Dergiler edebiyatın mutfağı mı?

Salih Bolat

Yazılı medyanın bir unsuru olan dergiler, giderek yerlerini sanal dergilere bırakıyor gibi görünse de, özellikle kültür dergiciliğinin işlevinin süreceğini söyleyebiliriz. Bu bağlamda, özellikle edebiyat dergilerinin, edebiyatın mutfağı olma işlevlerini sürdüreceği de söylenebilir. Her ne kadar, kendilerine “genç şair” denmesinden pek hoşlanmayan “genç şair” ler pek fazla bu görüşe katılmasalar ve genellikle kendi dergilerini kendileri çıkarsalar da, eni konu bu gerçeğe katkıda bulunmuş olmaktadırlar.

Kitle iletişim olanaklarındaki gelişme, kendini en çok internet dünyasında gösteriyor. Basılı medyaya göre büyük üstünlükler taşıyan sanal medya, gazetelerin ve dergilerin de yayınlandığı ortam olarak, internette önemli yer tutuyor. İnternet çağı öncesindeki basılı medya türü olan dergiler, bazı alanlarda kitap kadar etkiliydi, denebilir. Edebiyat alanında kimi şairlerin ve yazarların, hep dergilerde yazdıkları, kitap yayınlamayı pek umursamadıkları gözlenmiştir. Örneğin Yahya Kemal, yaşadığı süre içinde hiç kitap çıkarmamıştır. Şiirlerini dergilerde yayınlamıştır. “Bingöl Çobanları” nın şairi Kemalettin Kamu da öyle.

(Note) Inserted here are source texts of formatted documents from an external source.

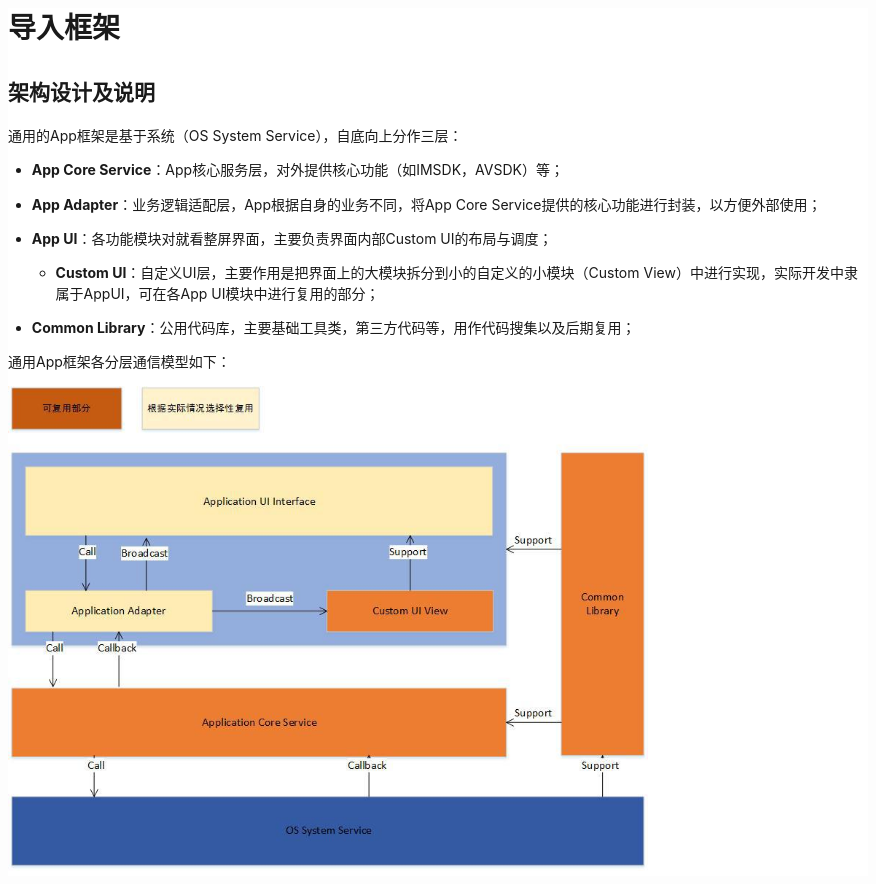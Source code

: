 # 导入框架

## 架构设计及说明

通用的App框架是基于系统（OS System Service），自底向上分作三层：

-   **App Core
    Service**：App核心服务层，对外提供核心功能（如IMSDK，AVSDK）等；

-   **App Adapter**：业务逻辑适配层，App根据自身的业务不同，将App Core
    Service提供的核心功能进行封装，以方便外部使用；

-   **App UI**：各功能模块对就看整屏界面，主要负责界面内部Custom
    UI的布局与调度；

    -   **Custom UI**：自定义UI层，主要作用是把界面上的大模块拆分到小的自定义的小模块（Custom View）中进行实现，实际开发中隶属于AppUI，可在各App UI模块中进行复用的部分；

-   **Common
    Library**：公用代码库，主要基础工具类，第三方代码等，用作代码搜集以及后期复用；

通用App框架各分层通信模型如下：

<span id="通用框架" class="anchor"></span><img src="media/image8.jpeg" width="640"/>
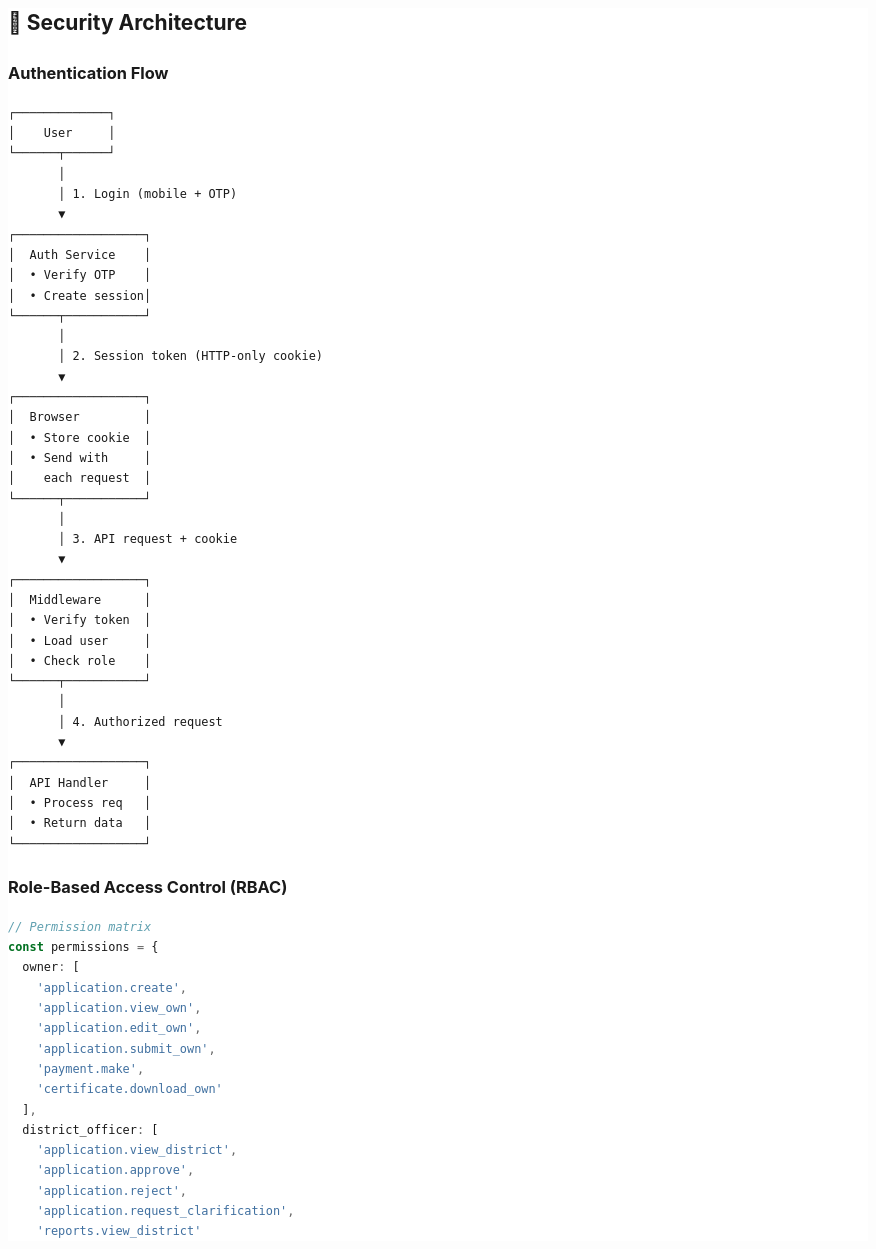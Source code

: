 
## 🔐 Security Architecture

### Authentication Flow

```
┌─────────────┐
│    User     │
└──────┬──────┘
       │
       │ 1. Login (mobile + OTP)
       ▼
┌──────────────────┐
│  Auth Service    │
│  • Verify OTP    │
│  • Create session│
└──────┬───────────┘
       │
       │ 2. Session token (HTTP-only cookie)
       ▼
┌──────────────────┐
│  Browser         │
│  • Store cookie  │
│  • Send with     │
│    each request  │
└──────┬───────────┘
       │
       │ 3. API request + cookie
       ▼
┌──────────────────┐
│  Middleware      │
│  • Verify token  │
│  • Load user     │
│  • Check role    │
└──────┬───────────┘
       │
       │ 4. Authorized request
       ▼
┌──────────────────┐
│  API Handler     │
│  • Process req   │
│  • Return data   │
└──────────────────┘
```

### Role-Based Access Control (RBAC)

```typescript
// Permission matrix
const permissions = {
  owner: [
    'application.create',
    'application.view_own',
    'application.edit_own',
    'application.submit_own',
    'payment.make',
    'certificate.download_own'
  ],
  district_officer: [
    'application.view_district',
    'application.approve',
    'application.reject',
    'application.request_clarification',
    'reports.view_district'
```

Bildiğim kadarıyla Yahya Kemal’in şiirleri ölümünden sonra bir kitapta toplanmıştır. Dergiler kitaplara göre kalıcılık açısında daha dezavantajlıdır ama daha organiktir, daha hareketlidir ve edebiyat ortamının nabzını tutmaları açısından daha duyarlıdır. Hatta şu genel kanıyı yineleyebiliriz: Dergiler edebiyatın mutfağıdır. Ama damak zevki yüksek, eleştirel, doyurucu, ekonomik, aşçı adaylarına açık ve adaylar arasında edebiyat dışı nedenlerle ayrım gözetmeyen, dürüst bir mutfak. Yeni yiyecek-içecek önerilerine açık, yeni tatlar geliştirmeye yönelik tartışma ortamına sahip bir mutfak. Yerel ürünlerin evrensel özelliklerini görebilecek ölçütlere sahip, alanındaki gelişmeleri yakından izleyen, zengin bir birikimi olan bir mutfak. İşte bir yazarın ve şairin, gelişim sürecinde, yolunun mutlaka böyle bir mutfaktan geçmesi gerektiğini düşünürüm. Yazdığı çalışmalarını, ortaya çıkardığı ürünlerini bu tür mutfaklarda eleştiri ortamına sunması gerektiğini düşünürüm. Elbette bir yazar, şair, sanatçı kendini mevcut mecralardan çok farklı görebilir.